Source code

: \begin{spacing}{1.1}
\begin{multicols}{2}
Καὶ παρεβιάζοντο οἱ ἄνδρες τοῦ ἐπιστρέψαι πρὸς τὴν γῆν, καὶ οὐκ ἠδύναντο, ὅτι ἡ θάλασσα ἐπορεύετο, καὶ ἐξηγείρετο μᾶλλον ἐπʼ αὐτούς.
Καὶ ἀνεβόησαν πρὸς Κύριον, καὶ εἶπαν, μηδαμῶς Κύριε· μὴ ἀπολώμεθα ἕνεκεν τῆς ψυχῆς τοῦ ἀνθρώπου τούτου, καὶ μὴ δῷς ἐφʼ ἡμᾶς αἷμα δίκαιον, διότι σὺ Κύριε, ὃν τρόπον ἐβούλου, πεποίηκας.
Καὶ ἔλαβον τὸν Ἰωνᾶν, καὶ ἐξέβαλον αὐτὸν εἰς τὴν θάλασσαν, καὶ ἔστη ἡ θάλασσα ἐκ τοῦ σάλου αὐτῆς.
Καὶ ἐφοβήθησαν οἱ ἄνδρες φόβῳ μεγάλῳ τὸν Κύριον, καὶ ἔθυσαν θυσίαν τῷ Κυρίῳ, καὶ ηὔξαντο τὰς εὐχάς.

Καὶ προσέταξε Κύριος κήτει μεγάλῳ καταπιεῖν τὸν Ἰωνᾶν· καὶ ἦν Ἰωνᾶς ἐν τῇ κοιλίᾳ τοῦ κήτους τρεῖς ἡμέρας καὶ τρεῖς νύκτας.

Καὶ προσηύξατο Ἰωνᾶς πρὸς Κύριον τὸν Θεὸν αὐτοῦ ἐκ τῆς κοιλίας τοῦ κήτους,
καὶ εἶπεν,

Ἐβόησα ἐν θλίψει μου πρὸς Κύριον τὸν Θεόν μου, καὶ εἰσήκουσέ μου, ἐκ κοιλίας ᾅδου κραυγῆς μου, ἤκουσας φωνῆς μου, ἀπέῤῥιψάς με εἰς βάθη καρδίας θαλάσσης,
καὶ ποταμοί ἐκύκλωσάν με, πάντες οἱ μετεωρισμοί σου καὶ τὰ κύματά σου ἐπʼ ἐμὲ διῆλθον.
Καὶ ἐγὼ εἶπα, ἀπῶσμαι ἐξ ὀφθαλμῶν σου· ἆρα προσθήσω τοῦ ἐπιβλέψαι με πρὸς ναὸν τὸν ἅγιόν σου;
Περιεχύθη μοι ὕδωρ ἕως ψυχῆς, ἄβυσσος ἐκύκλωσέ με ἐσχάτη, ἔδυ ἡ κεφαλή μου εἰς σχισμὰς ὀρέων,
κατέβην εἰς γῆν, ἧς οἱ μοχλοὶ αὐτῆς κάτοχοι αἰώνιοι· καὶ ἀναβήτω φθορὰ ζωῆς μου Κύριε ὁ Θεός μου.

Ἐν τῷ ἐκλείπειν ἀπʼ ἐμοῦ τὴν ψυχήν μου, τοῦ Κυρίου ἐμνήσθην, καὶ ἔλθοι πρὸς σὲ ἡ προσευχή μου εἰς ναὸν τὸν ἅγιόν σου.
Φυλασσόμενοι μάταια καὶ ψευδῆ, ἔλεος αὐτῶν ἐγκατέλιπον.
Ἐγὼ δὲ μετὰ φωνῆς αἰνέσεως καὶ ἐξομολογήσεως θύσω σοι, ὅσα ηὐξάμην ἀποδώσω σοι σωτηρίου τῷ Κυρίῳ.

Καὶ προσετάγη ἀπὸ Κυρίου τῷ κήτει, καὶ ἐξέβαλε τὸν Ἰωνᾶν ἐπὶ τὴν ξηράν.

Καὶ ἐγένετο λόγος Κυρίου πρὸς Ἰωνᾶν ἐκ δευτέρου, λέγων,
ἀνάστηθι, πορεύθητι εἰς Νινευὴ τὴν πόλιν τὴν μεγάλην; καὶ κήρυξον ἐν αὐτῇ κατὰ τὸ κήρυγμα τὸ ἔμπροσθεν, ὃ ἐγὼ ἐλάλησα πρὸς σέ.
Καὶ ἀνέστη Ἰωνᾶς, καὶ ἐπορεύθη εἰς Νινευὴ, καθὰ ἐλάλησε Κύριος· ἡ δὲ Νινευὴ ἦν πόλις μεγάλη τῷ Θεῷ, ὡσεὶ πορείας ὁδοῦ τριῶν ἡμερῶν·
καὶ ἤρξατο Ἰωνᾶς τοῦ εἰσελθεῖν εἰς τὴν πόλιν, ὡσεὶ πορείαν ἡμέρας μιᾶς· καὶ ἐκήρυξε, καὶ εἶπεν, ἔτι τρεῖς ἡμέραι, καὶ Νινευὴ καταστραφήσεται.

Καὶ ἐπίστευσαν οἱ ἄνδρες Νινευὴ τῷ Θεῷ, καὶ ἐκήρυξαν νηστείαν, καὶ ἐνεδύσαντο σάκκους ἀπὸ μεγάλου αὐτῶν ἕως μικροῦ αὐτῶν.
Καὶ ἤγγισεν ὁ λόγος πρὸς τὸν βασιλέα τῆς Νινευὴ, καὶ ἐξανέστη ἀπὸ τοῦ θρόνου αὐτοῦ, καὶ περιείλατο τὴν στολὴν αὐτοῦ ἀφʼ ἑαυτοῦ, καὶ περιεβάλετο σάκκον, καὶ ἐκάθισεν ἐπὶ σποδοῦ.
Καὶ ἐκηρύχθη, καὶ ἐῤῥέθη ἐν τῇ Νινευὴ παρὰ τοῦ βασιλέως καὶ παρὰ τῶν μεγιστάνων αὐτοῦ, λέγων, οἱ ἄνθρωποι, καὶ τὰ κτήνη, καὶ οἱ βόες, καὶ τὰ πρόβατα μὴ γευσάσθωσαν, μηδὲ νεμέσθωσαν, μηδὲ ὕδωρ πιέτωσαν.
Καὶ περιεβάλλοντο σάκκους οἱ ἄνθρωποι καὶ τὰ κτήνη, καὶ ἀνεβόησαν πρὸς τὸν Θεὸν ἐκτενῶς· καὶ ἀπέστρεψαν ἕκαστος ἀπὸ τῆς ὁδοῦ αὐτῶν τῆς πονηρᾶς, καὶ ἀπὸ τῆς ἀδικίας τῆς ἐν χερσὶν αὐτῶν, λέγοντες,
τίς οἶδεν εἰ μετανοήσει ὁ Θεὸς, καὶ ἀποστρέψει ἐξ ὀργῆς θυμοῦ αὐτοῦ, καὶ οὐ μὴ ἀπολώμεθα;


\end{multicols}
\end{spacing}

····················

### Activity
Out of the records, collect only those lines that contain the string "ἄνδρες".

### Response to this exercise
Καὶ παρεβιάζοντο οἱ ἄνδρες τοῦ ἐπιστρέψαι πρὸς τὴν γῆν, καὶ οὐκ ἠδύναντο, ὅτι ἡ θάλασσα ἐπορεύετο, καὶ ἐξηγείρετο μᾶλλον ἐπʼ αὐτούς.
Καὶ ἐφοβήθησαν οἱ ἄνδρες φόβῳ μεγάλῳ τὸν Κύριον, καὶ ἔθυσαν θυσίαν τῷ Κυρίῳ, καὶ ηὔξαντο τὰς εὐχάς.
Καὶ ἐπίστευσαν οἱ ἄνδρες Νινευὴ τῷ Θεῷ, καὶ ἐκήρυξαν νηστείαν, καὶ ἐνεδύσαντο σάκκους ἀπὸ μεγάλου αὐτῶν ἕως μικροῦ αὐτῶν.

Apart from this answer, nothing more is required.